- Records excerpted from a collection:
[Start of Attachment]

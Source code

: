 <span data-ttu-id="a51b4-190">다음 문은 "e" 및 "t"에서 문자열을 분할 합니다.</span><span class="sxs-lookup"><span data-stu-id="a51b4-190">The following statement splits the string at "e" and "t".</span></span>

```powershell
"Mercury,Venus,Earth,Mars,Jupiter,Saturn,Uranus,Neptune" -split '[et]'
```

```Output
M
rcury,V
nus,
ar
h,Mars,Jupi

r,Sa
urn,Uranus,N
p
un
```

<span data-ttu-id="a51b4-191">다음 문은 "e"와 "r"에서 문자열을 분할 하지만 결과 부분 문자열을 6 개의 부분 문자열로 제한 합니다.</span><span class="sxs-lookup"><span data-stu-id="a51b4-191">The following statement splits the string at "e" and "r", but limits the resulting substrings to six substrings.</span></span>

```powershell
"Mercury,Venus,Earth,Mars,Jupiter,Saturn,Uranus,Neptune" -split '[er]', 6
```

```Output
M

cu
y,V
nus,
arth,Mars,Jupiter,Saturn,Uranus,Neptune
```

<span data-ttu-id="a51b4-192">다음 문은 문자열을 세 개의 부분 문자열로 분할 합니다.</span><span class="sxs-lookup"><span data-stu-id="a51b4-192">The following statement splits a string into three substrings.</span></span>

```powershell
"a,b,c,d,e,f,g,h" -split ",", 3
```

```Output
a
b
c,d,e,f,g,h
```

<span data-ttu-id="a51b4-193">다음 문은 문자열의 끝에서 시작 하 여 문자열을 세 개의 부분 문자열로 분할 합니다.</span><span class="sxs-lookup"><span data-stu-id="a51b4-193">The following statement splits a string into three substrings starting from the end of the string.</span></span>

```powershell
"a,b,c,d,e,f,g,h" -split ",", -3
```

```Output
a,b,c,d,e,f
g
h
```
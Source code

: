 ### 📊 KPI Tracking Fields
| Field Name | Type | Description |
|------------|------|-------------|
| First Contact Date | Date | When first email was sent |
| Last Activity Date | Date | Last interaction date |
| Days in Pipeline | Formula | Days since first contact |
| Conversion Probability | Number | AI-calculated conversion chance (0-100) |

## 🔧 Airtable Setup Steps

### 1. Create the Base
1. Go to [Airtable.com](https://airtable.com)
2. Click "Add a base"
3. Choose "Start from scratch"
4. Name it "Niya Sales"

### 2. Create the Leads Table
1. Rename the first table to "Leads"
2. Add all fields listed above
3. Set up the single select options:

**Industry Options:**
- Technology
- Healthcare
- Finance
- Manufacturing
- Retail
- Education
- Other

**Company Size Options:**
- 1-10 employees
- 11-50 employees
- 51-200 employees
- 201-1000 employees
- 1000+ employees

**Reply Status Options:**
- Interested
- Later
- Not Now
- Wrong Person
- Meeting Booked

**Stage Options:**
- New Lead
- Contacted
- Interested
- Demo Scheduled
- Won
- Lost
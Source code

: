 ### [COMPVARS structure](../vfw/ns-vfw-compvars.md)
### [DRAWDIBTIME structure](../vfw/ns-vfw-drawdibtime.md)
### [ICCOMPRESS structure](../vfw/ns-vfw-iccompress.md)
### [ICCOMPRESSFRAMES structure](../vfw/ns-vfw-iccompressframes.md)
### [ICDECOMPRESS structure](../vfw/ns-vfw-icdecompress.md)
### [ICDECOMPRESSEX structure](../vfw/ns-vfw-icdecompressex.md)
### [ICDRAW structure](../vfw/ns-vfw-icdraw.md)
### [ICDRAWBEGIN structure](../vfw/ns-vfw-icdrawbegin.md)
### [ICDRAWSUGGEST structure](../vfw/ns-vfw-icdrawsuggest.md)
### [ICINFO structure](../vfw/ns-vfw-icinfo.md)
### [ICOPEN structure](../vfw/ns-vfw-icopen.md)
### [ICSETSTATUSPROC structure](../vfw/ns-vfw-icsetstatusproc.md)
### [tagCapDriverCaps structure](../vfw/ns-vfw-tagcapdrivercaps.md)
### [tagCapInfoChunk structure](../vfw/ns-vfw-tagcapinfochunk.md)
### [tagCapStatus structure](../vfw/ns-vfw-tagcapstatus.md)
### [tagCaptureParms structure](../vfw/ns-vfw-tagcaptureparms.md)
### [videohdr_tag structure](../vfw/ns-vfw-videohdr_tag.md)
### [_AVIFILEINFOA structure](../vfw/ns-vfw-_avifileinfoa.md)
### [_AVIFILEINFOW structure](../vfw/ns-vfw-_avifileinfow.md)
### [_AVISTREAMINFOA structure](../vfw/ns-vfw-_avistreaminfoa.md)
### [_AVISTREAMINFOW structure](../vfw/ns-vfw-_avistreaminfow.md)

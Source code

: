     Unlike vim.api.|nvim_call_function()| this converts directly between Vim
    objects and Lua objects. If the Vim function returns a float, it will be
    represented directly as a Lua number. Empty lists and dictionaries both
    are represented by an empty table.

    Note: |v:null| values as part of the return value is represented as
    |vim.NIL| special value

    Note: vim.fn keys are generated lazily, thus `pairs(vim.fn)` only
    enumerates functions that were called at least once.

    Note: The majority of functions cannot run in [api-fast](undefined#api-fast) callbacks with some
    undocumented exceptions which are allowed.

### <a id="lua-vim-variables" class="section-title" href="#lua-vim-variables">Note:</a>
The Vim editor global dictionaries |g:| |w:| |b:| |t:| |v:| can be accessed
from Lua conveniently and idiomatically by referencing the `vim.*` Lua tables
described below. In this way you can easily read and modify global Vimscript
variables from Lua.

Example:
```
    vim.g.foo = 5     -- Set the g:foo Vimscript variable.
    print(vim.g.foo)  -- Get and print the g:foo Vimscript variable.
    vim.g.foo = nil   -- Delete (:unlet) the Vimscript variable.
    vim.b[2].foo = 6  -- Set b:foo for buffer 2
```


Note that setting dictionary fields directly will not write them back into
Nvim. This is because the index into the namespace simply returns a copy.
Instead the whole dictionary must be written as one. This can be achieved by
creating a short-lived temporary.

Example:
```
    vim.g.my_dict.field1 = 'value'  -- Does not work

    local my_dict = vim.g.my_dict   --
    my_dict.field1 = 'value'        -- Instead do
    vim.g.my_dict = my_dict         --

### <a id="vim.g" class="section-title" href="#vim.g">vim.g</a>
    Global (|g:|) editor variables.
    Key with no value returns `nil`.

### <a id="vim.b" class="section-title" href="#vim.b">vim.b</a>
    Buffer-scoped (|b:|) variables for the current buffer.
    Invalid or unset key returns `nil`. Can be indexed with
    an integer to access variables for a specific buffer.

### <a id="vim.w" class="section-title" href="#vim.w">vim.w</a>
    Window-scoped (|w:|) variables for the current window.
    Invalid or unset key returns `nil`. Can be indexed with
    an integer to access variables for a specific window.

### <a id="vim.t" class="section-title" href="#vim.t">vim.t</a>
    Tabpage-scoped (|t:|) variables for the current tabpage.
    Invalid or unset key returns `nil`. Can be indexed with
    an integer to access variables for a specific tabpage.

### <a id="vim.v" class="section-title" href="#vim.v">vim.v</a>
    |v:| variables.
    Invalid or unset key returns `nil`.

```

[End of Attachment]

- TASK DIRECTIONS: Repeat the data in its entirety, word for word.

- EXPECTED ANSWER:
Source code

: <span data-ttu-id="a51b4-190">다음 문은 "e" 및 "t"에서 문자열을 분할 합니다.</span><span class="sxs-lookup"><span data-stu-id="a51b4-190">The following statement splits the string at "e" and "t".</span></span>

```powershell
"Mercury,Venus,Earth,Mars,Jupiter,Saturn,Uranus,Neptune" -split '[et]'
```

```Output
M
rcury,V
nus,
ar
h,Mars,Jupi

r,Sa
urn,Uranus,N
p
un
```

<span data-ttu-id="a51b4-191">다음 문은 "e"와 "r"에서 문자열을 분할 하지만 결과 부분 문자열을 6 개의 부분 문자열로 제한 합니다.</span><span class="sxs-lookup"><span data-stu-id="a51b4-191">The following statement splits the string at "e" and "r", but limits the resulting substrings to six substrings.</span></span>

```powershell
"Mercury,Venus,Earth,Mars,Jupiter,Saturn,Uranus,Neptune" -split '[er]', 6
```

```Output
M

cu
y,V
nus,
arth,Mars,Jupiter,Saturn,Uranus,Neptune
```

<span data-ttu-id="a51b4-192">다음 문은 문자열을 세 개의 부분 문자열로 분할 합니다.</span><span class="sxs-lookup"><span data-stu-id="a51b4-192">The following statement splits a string into three substrings.</span></span>

```powershell
"a,b,c,d,e,f,g,h" -split ",", 3
```

```Output
a
b
c,d,e,f,g,h
```

<span data-ttu-id="a51b4-193">다음 문은 문자열의 끝에서 시작 하 여 문자열을 세 개의 부분 문자열로 분할 합니다.</span><span class="sxs-lookup"><span data-stu-id="a51b4-193">The following statement splits a string into three substrings starting from the end of the string.</span></span>

```powershell
"a,b,c,d,e,f,g,h" -split ",", -3
```

```Output
a,b,c,d,e,f
g
h
```
Source code

: ### 📊 KPI Tracking Fields
| Field Name | Type | Description |
|------------|------|-------------|
| First Contact Date | Date | When first email was sent |
| Last Activity Date | Date | Last interaction date |
| Days in Pipeline | Formula | Days since first contact |
| Conversion Probability | Number | AI-calculated conversion chance (0-100) |

## 🔧 Airtable Setup Steps

### 1. Create the Base
1. Go to [Airtable.com](https://airtable.com)
2. Click "Add a base"
3. Choose "Start from scratch"
4. Name it "Niya Sales"

### 2. Create the Leads Table
1. Rename the first table to "Leads"
2. Add all fields listed above
3. Set up the single select options:

**Industry Options:**
- Technology
- Healthcare
- Finance
- Manufacturing
- Retail
- Education
- Other

**Company Size Options:**
- 1-10 employees
- 11-50 employees
- 51-200 employees
- 201-1000 employees
- 1000+ employees

**Reply Status Options:**
- Interested
- Later
- Not Now
- Wrong Person
- Meeting Booked

**Stage Options:**
- New Lead
- Contacted
- Interested
- Demo Scheduled
- Won
- Lost
Source code

: ### [COMPVARS structure](../vfw/ns-vfw-compvars.md)
### [DRAWDIBTIME structure](../vfw/ns-vfw-drawdibtime.md)
### [ICCOMPRESS structure](../vfw/ns-vfw-iccompress.md)
### [ICCOMPRESSFRAMES structure](../vfw/ns-vfw-iccompressframes.md)
### [ICDECOMPRESS structure](../vfw/ns-vfw-icdecompress.md)
### [ICDECOMPRESSEX structure](../vfw/ns-vfw-icdecompressex.md)
### [ICDRAW structure](../vfw/ns-vfw-icdraw.md)
### [ICDRAWBEGIN structure](../vfw/ns-vfw-icdrawbegin.md)
### [ICDRAWSUGGEST structure](../vfw/ns-vfw-icdrawsuggest.md)
### [ICINFO structure](../vfw/ns-vfw-icinfo.md)
### [ICOPEN structure](../vfw/ns-vfw-icopen.md)
### [ICSETSTATUSPROC structure](../vfw/ns-vfw-icsetstatusproc.md)
### [tagCapDriverCaps structure](../vfw/ns-vfw-tagcapdrivercaps.md)
### [tagCapInfoChunk structure](../vfw/ns-vfw-tagcapinfochunk.md)
### [tagCapStatus structure](../vfw/ns-vfw-tagcapstatus.md)
### [tagCaptureParms structure](../vfw/ns-vfw-tagcaptureparms.md)
### [videohdr_tag structure](../vfw/ns-vfw-videohdr_tag.md)
### [_AVIFILEINFOA structure](../vfw/ns-vfw-_avifileinfoa.md)
### [_AVIFILEINFOW structure](../vfw/ns-vfw-_avifileinfow.md)
### [_AVISTREAMINFOA structure](../vfw/ns-vfw-_avistreaminfoa.md)
### [_AVISTREAMINFOW structure](../vfw/ns-vfw-_avistreaminfow.md)

Source code

:     Unlike vim.api.|nvim_call_function()| this converts directly between Vim
    objects and Lua objects. If the Vim function returns a float, it will be
    represented directly as a Lua number. Empty lists and dictionaries both
    are represented by an empty table.

    Note: |v:null| values as part of the return value is represented as
    |vim.NIL| special value

    Note: vim.fn keys are generated lazily, thus `pairs(vim.fn)` only
    enumerates functions that were called at least once.

    Note: The majority of functions cannot run in [api-fast](undefined#api-fast) callbacks with some
    undocumented exceptions which are allowed.

### <a id="lua-vim-variables" class="section-title" href="#lua-vim-variables">Note:</a>
The Vim editor global dictionaries |g:| |w:| |b:| |t:| |v:| can be accessed
from Lua conveniently and idiomatically by referencing the `vim.*` Lua tables
described below. In this way you can easily read and modify global Vimscript
variables from Lua.

Example:
```
    vim.g.foo = 5     -- Set the g:foo Vimscript variable.
    print(vim.g.foo)  -- Get and print the g:foo Vimscript variable.
    vim.g.foo = nil   -- Delete (:unlet) the Vimscript variable.
    vim.b[2].foo = 6  -- Set b:foo for buffer 2
```


Note that setting dictionary fields directly will not write them back into
Nvim. This is because the index into the namespace simply returns a copy.
Instead the whole dictionary must be written as one. This can be achieved by
creating a short-lived temporary.

Example:
```
    vim.g.my_dict.field1 = 'value'  -- Does not work

    local my_dict = vim.g.my_dict   --
    my_dict.field1 = 'value'        -- Instead do
    vim.g.my_dict = my_dict         --

### <a id="vim.g" class="section-title" href="#vim.g">vim.g</a>
    Global (|g:|) editor variables.
    Key with no value returns `nil`.

### <a id="vim.b" class="section-title" href="#vim.b">vim.b</a>
    Buffer-scoped (|b:|) variables for the current buffer.
    Invalid or unset key returns `nil`. Can be indexed with
    an integer to access variables for a specific buffer.

### <a id="vim.w" class="section-title" href="#vim.w">vim.w</a>
    Window-scoped (|w:|) variables for the current window.
    Invalid or unset key returns `nil`. Can be indexed with
    an integer to access variables for a specific window.

### <a id="vim.t" class="section-title" href="#vim.t">vim.t</a>
    Tabpage-scoped (|t:|) variables for the current tabpage.
    Invalid or unset key returns `nil`. Can be indexed with
    an integer to access variables for a specific tabpage.

### <a id="vim.v" class="section-title" href="#vim.v">vim.v</a>
    |v:| variables.
    Invalid or unset key returns `nil`.

```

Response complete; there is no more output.